Echinoderma asperum or Lepiota aspera, sometimes known commonly as the freckled dapperling, is a large, brownish, white-gilled mushroom, with a warty or scaly cap. It lives in woodland, or on bark chips in parks, and gardens.

==Taxonomy==
First described by the eminent 19th-century mycologist Christiaan Hendrik Persoon as Agaricus asper, the freckled dapperling has been through several taxonomical name changes. Lucien Quélet moved it to genus Lepiota and since then it has long been known as Lepiota aspera (Pers.) Quel. For a time it was placed with the other "spiny" Lepiota species into a separate sub-genus called Echinoderma, and in 1978 Marcel Bon put it into Cystolepiota. Then in 1991 Bon created the new genus Echinoderma for this and similar brownish warty species, and the new name Echinoderma asperum is almost universally accepted in more recent publications.
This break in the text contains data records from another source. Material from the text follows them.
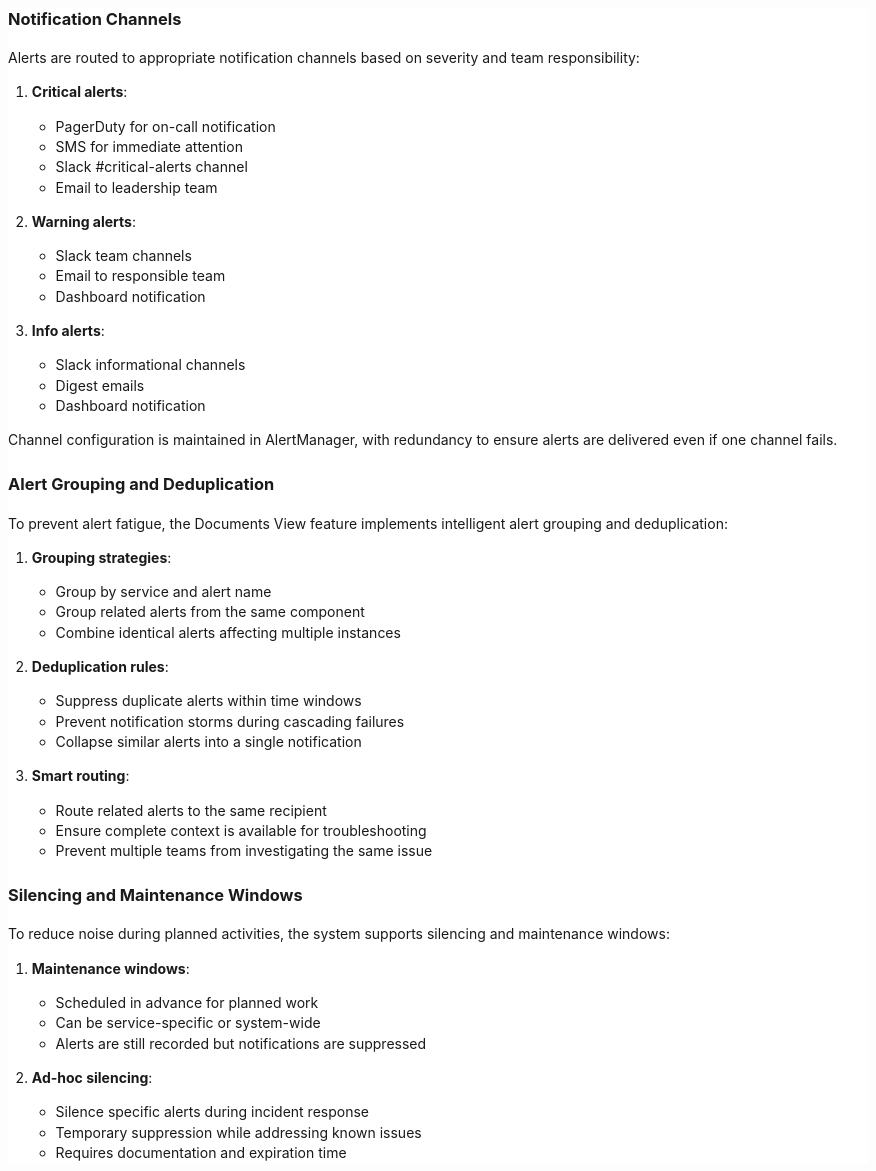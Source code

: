 ### Notification Channels
Alerts are routed to appropriate notification channels based on severity and team responsibility:

1. **Critical alerts**:
   - PagerDuty for on-call notification
   - SMS for immediate attention
   - Slack #critical-alerts channel
   - Email to leadership team

2. **Warning alerts**:
   - Slack team channels
   - Email to responsible team
   - Dashboard notification

3. **Info alerts**:
   - Slack informational channels
   - Digest emails
   - Dashboard notification

Channel configuration is maintained in AlertManager, with redundancy to ensure alerts are delivered even if one channel fails.

### Alert Grouping and Deduplication
To prevent alert fatigue, the Documents View feature implements intelligent alert grouping and deduplication:

1. **Grouping strategies**:
   - Group by service and alert name
   - Group related alerts from the same component
   - Combine identical alerts affecting multiple instances

2. **Deduplication rules**:
   - Suppress duplicate alerts within time windows
   - Prevent notification storms during cascading failures
   - Collapse similar alerts into a single notification

3. **Smart routing**:
   - Route related alerts to the same recipient
   - Ensure complete context is available for troubleshooting
   - Prevent multiple teams from investigating the same issue

### Silencing and Maintenance Windows
To reduce noise during planned activities, the system supports silencing and maintenance windows:

1. **Maintenance windows**:
   - Scheduled in advance for planned work
   - Can be service-specific or system-wide
   - Alerts are still recorded but notifications are suppressed

2. **Ad-hoc silencing**:
   - Silence specific alerts during incident response
   - Temporary suppression while addressing known issues
   - Requires documentation and expiration time
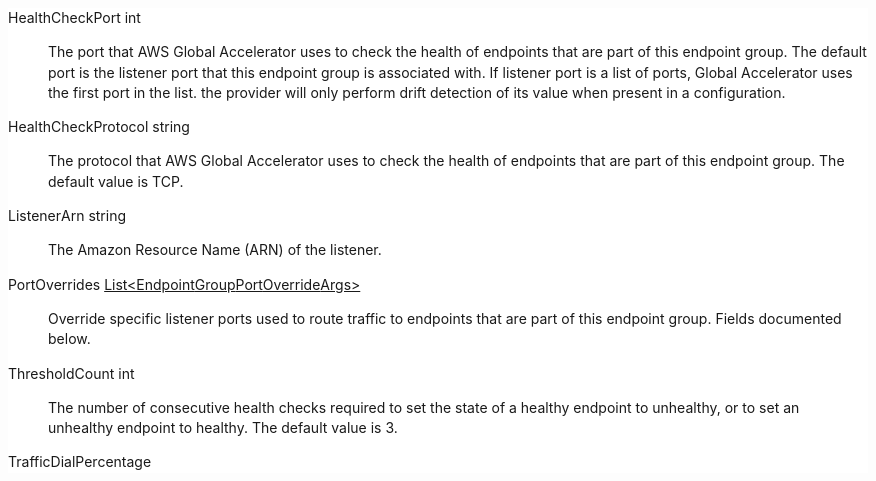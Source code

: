 </dd><dt class="property-optional"
            title="Optional">
        <span id="state_healthcheckport_csharp">
<a data-swiftype-name="resource-property" data-swiftype-type="text" href="#state_healthcheckport_csharp" style="color: inherit; text-decoration: inherit;">Health<wbr>Check<wbr>Port</a>
</span>
        <span class="property-indicator"></span>
        <span class="property-type">int</span>
    </dt>
    <dd><p>The port that AWS Global Accelerator uses to check the health of endpoints that are part of this endpoint group. The default port is the listener port that this endpoint group is associated with. If listener port is a list of ports, Global Accelerator uses the first port in the list.
the provider will only perform drift detection of its value when present in a configuration.</p>
</dd><dt class="property-optional"
            title="Optional">
        <span id="state_healthcheckprotocol_csharp">
<a data-swiftype-name="resource-property" data-swiftype-type="text" href="#state_healthcheckprotocol_csharp" style="color: inherit; text-decoration: inherit;">Health<wbr>Check<wbr>Protocol</a>
</span>
        <span class="property-indicator"></span>
        <span class="property-type">string</span>
    </dt>
    <dd><p>The protocol that AWS Global Accelerator uses to check the health of endpoints that are part of this endpoint group. The default value is TCP.</p>
</dd><dt class="property-optional property-replacement"
            title="Optional">
        <span id="state_listenerarn_csharp">
<a data-swiftype-name="resource-property" data-swiftype-type="text" href="#state_listenerarn_csharp" style="color: inherit; text-decoration: inherit;">Listener<wbr>Arn</a>
</span>
        <span class="property-indicator"></span>
        <span class="property-type">string</span>
    </dt>
    <dd><p>The Amazon Resource Name (ARN) of the listener.</p>
</dd><dt class="property-optional"
            title="Optional">
        <span id="state_portoverrides_csharp">
<a data-swiftype-name="resource-property" data-swiftype-type="text" href="#state_portoverrides_csharp" style="color: inherit; text-decoration: inherit;">Port<wbr>Overrides</a>
</span>
        <span class="property-indicator"></span>
        <span class="property-type"><a href="#endpointgroupportoverride">List&lt;Endpoint<wbr>Group<wbr>Port<wbr>Override<wbr>Args&gt;</a></span>
    </dt>
    <dd><p>Override specific listener ports used to route traffic to endpoints that are part of this endpoint group. Fields documented below.</p>
</dd><dt class="property-optional"
            title="Optional">
        <span id="state_thresholdcount_csharp">
<a data-swiftype-name="resource-property" data-swiftype-type="text" href="#state_thresholdcount_csharp" style="color: inherit; text-decoration: inherit;">Threshold<wbr>Count</a>
</span>
        <span class="property-indicator"></span>
        <span class="property-type">int</span>
    </dt>
    <dd><p>The number of consecutive health checks required to set the state of a healthy endpoint to unhealthy, or to set an unhealthy endpoint to healthy. The default value is 3.</p>
</dd><dt class="property-optional"
            title="Optional">
        <span id="state_trafficdialpercentage_csharp">
<a data-swiftype-name="resource-property" data-swiftype-type="text" href="#state_trafficdialpercentage_csharp" style="color: inherit; text-decoration: inherit;">Traffic<wbr>Dial<wbr>Percentage</a>
</span>
        <span class="property-indicator"></span>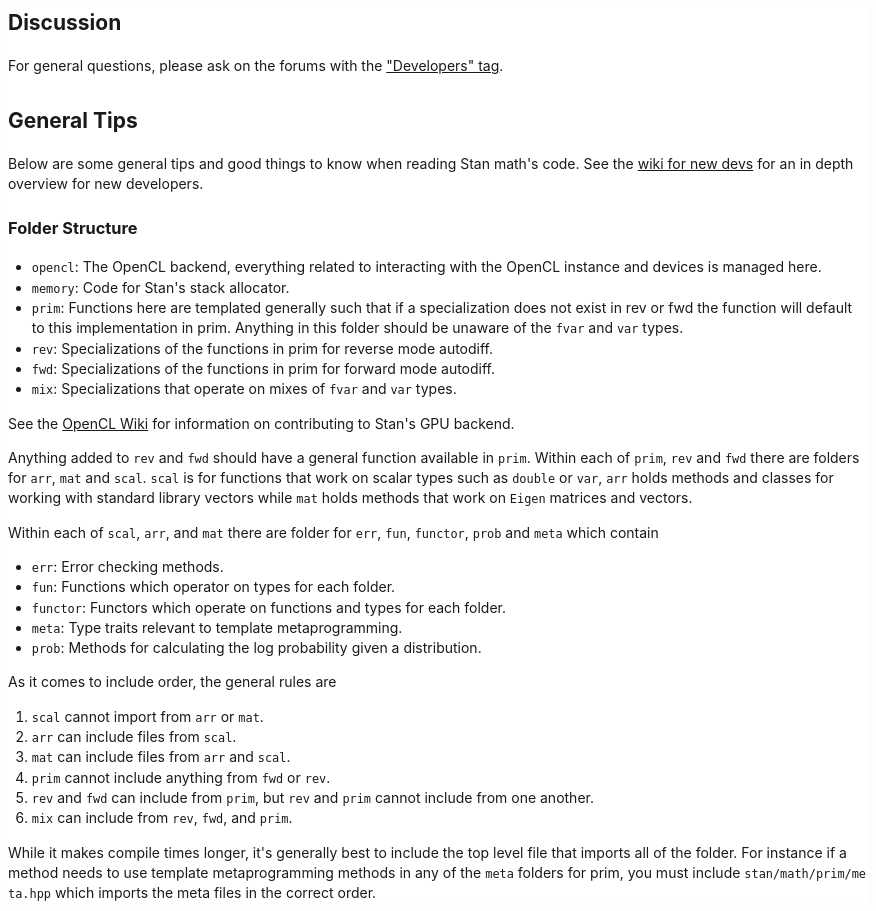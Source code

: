 
## Discussion

For general questions, please ask on the forums with the ["Developers" tag](http://discourse.mc-stan.org/c/stan-dev).


## General Tips

Below are some general tips and good things to know when reading Stan math's code. See the [wiki for new devs](https://github.com/stan-dev/math/wiki/Introduction-to-Stan-Math-for-New-Developers) for an in depth overview for new developers.

### Folder Structure

- `opencl`: The OpenCL backend, everything related to interacting with the OpenCL instance and devices is managed here.
- `memory`: Code for Stan's stack allocator.
- `prim`: Functions here are templated generally such that if a specialization does not exist in rev or fwd the function will default to this implementation in prim. Anything in this folder should be unaware of the `fvar` and `var` types.
- `rev`: Specializations of the functions in prim for reverse mode autodiff.
- `fwd`: Specializations of the functions in prim for forward mode autodiff.
- `mix`: Specializations that operate on mixes of `fvar` and `var` types.

See the [OpenCL Wiki](https://github.com/stan-dev/math/wiki/OpenCL-GPU-Routines) for information on contributing to Stan's GPU backend.

Anything added to `rev` and `fwd` should have a general function available in `prim`. Within each of `prim`, `rev` and `fwd` there are folders for `arr`, `mat` and `scal`. `scal` is for functions that work on scalar types such as `double` or `var`, `arr` holds methods and classes for working with standard library vectors while `mat` holds methods that work on `Eigen` matrices and vectors.


Within each of `scal`, `arr`, and `mat` there are folder for `err`, `fun`, `functor`, `prob` and `meta` which contain

- `err`: Error checking methods.
- `fun`: Functions which operator on types for each folder.
- `functor`: Functors which operate on functions and types for each folder.
- `meta`: Type traits relevant to template metaprogramming.
- `prob`: Methods for calculating the log probability given a distribution.

As it comes to include order, the general rules are

1. `scal` cannot import from `arr` or `mat`.
2. `arr` can include files from `scal`.
3. `mat` can include files from `arr` and `scal`.
4. `prim` cannot include anything from `fwd` or `rev`.
5. `rev` and `fwd` can include from `prim`, but `rev` and `prim` cannot include from one another.
6. `mix` can include from `rev`, `fwd`, and `prim`.

While it makes compile times longer, it's generally best to include the top level file that imports all of the folder. For instance if a method needs to use template metaprogramming methods in any of the `meta` folders for prim, you must include `stan/math/prim/meta.hpp` which imports the meta files in the correct order.
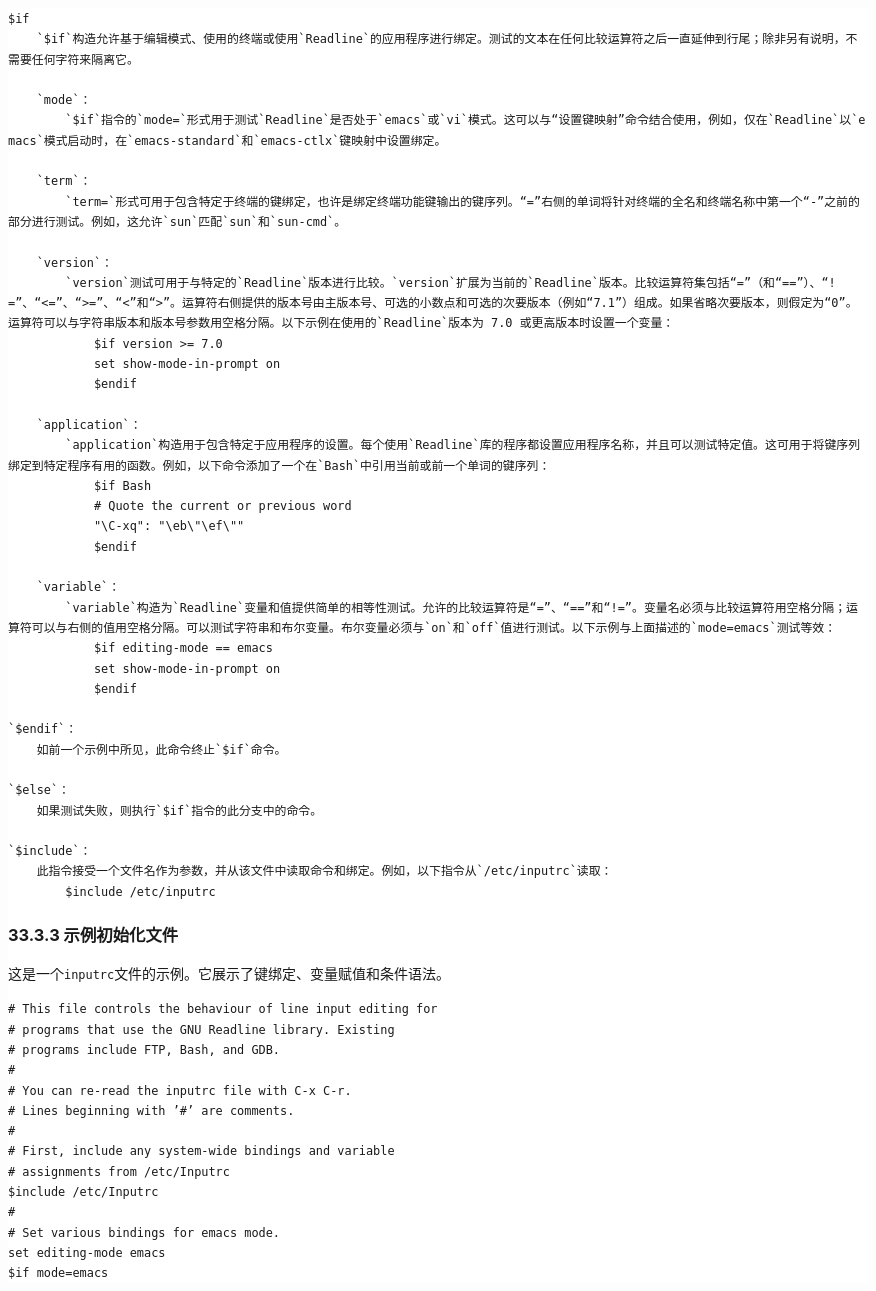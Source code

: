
 ```
$if
	`$if`构造允许基于编辑模式、使用的终端或使用`Readline`的应用程序进行绑定。测试的文本在任何比较运算符之后一直延伸到行尾；除非另有说明，不需要任何字符来隔离它。
	
	`mode`：
		`$if`指令的`mode=`形式用于测试`Readline`是否处于`emacs`或`vi`模式。这可以与“设置键映射”命令结合使用，例如，仅在`Readline`以`emacs`模式启动时，在`emacs-standard`和`emacs-ctlx`键映射中设置绑定。
	
	`term`：
		`term=`形式可用于包含特定于终端的键绑定，也许是绑定终端功能键输出的键序列。“=”右侧的单词将针对终端的全名和终端名称中第一个“-”之前的部分进行测试。例如，这允许`sun`匹配`sun`和`sun-cmd`。
	
	`version`：
		`version`测试可用于与特定的`Readline`版本进行比较。`version`扩展为当前的`Readline`版本。比较运算符集包括“=”（和“==”）、“!=”、“<=”、“>=”、“<”和“>”。运算符右侧提供的版本号由主版本号、可选的小数点和可选的次要版本（例如“7.1”）组成。如果省略次要版本，则假定为“0”。运算符可以与字符串版本和版本号参数用空格分隔。以下示例在使用的`Readline`版本为 7.0 或更高版本时设置一个变量：
			$if version >= 7.0
			set show-mode-in-prompt on
			$endif
			
	`application`：
		`application`构造用于包含特定于应用程序的设置。每个使用`Readline`库的程序都设置应用程序名称，并且可以测试特定值。这可用于将键序列绑定到特定程序有用的函数。例如，以下命令添加了一个在`Bash`中引用当前或前一个单词的键序列：
			$if Bash
			# Quote the current or previous word
			"\C-xq": "\eb\"\ef\""
			$endif

	`variable`：
		`variable`构造为`Readline`变量和值提供简单的相等性测试。允许的比较运算符是“=”、“==”和“!=”。变量名必须与比较运算符用空格分隔；运算符可以与右侧的值用空格分隔。可以测试字符串和布尔变量。布尔变量必须与`on`和`off`值进行测试。以下示例与上面描述的`mode=emacs`测试等效：
			$if editing-mode == emacs
			set show-mode-in-prompt on
			$endif

`$endif`：
	如前一个示例中所见，此命令终止`$if`命令。

`$else`：
	如果测试失败，则执行`$if`指令的此分支中的命令。

`$include`：
	此指令接受一个文件名作为参数，并从该文件中读取命令和绑定。例如，以下指令从`/etc/inputrc`读取：
		$include /etc/inputrc
```

### 33.3.3 示例初始化文件

这是一个`inputrc`文件的示例。它展示了键绑定、变量赋值和条件语法。

```
# This file controls the behaviour of line input editing for
# programs that use the GNU Readline library. Existing
# programs include FTP, Bash, and GDB.
#
# You can re-read the inputrc file with C-x C-r.
# Lines beginning with ’#’ are comments.
#
# First, include any system-wide bindings and variable
# assignments from /etc/Inputrc
$include /etc/Inputrc
#
# Set various bindings for emacs mode.
set editing-mode emacs
$if mode=emacs
```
This same species was described by Weinmann in 1824 as Agaricus acutesquamosus and by Wilhelm Gottfried Lasch in 1828 as Agaricus friesii, giving rise to corresponding synonyms in genera Lepiota and Echinoderma. Although most authorities now consider all these names to be synonyms, Meinhard Michael Moser separated the acutesquamosum form from the asperum form as different species, on the basis that the latter has forking gills and the former not.

=== Etymology ===
The species name is the Latin adjective "asper" (with feminine: "aspera" and neuter "asperum"), meaning "rough".

==Description==
The cap is oval at first, becoming convex (or campanulate) with age. It is uniform reddish/brown or brown at the centre, breaking up into erect pyramidal scales on a paler ground; it is up to 10 cm wide. The stem is paler, around 10 cm in length, and has sparse brown scales below the ring. The ring itself is large and cottony, sometimes adhering to the cap perimeter, and often taking brownish scales from there; these are seen at its edge. The gills have a tendency to fork and are free, crowded, and white, with the spore print being white also. The flesh is white, and is said to smell of rubber, earth balls (Scleroderma citrinum), or the mushroom Lepiota cristata.

===Similar species===
The brownish scales on the cap and the lower part of the stem and the white gills make the genus Echinoderma quite distinctive, but E. asperum could be confused with other members, such as E. calcicola (which has warts the same colour as the background and non-forking gills which are less crowded) and the rare E. hystrix (which is darker and has dark gill-edges).

==Distribution and habitat==
Echinoderma asperum appears during autumn in deciduous woodland, or in parks and gardens where wood chip mulch has been used. It has been recorded widely in northern temperate zones – varying between common and quite rare in Europe and North Africa, it occurs in North America, and it has been reported in Japan, Australia and New Zealand.

A study on the diversity of L. aspera species in northern Thailand, conducted between 2007-2010 in the Chiang Mai and Chiang Rai provinces, reported the collection of approximately 73 Lepiota mushrooms representing 33 species. These species were distributed as follows: 11 in the Stenosporae group, 8 in Ovisporae, 6 in Lepiota, 5 in Liliaceae, and 3 in Echinacea. The highest diversity was observed in the Stenosporae group, which contributed to a diversity index of 2.20.

==Edibility==
Although sometimes listed as edible, this mushroom has been shown to cause alcohol intolerance and may be poisonous. It also resembles some species of the Amanita genus, which includes some deadly species.